(Exercise directions)
Pictures aside, copy every record word for word.

(Source texts of formatted documents)
------------

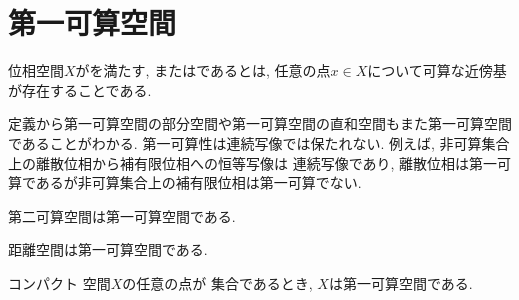 \documentclass[uplatex, dvipdfmx, a4paper, 12pt, class=jsbook, crop=false]{standalone}
\begin{document}
\section{第一可算空間}
\label{sec:first-countable-spaces}

\begin{definition}
	位相空間$ X $がを満たす,
	またはであるとは,
	任意の点$ x \in X $について可算な近傍基が存在することである.
\end{definition}

定義から第一可算空間の部分空間や第一可算空間の直和空間もまた第一可算空間であることがわかる.
第一可算性は連続写像では保たれない. 例えば, 非可算集合上の離散位相から補有限位相への恒等写像は
連続写像であり, 離散位相は第一可算であるが非可算集合上の補有限位相は第一可算でない.


\begin{proposition}
	第二可算空間は第一可算空間である.
\end{proposition}

\begin{proposition}
	距離空間は第一可算空間である.
\end{proposition}

\begin{proposition}
	コンパクト \Hausdorff 空間$ X $の任意の点が \Gdelta 集合であるとき,
	$ X $は第一可算空間である.
\end{proposition}
\end{document}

------------

(Response area)
 \documentclass[uplatex, dvipdfmx, a4paper, 12pt, class=jsbook, crop=false]{standalone}
\begin{document}
\section{第一可算空間}
\label{sec:first-countable-spaces}

\begin{definition}
	位相空間$ X $がを満たす,
	またはであるとは,
	任意の点$ x \in X $について可算な近傍基が存在することである.
\end{definition}

定義から第一可算空間の部分空間や第一可算空間の直和空間もまた第一可算空間であることがわかる.
第一可算性は連続写像では保たれない. 例えば, 非可算集合上の離散位相から補有限位相への恒等写像は
連続写像であり, 離散位相は第一可算であるが非可算集合上の補有限位相は第一可算でない.


\begin{proposition}
	第二可算空間は第一可算空間である.
\end{proposition}

\begin{proposition}
	距離空間は第一可算空間である.
\end{proposition}

\begin{proposition}
	コンパクト \Hausdorff 空間$ X $の任意の点が \Gdelta 集合であるとき,
	$ X $は第一可算空間である.
\end{proposition}
\end{document}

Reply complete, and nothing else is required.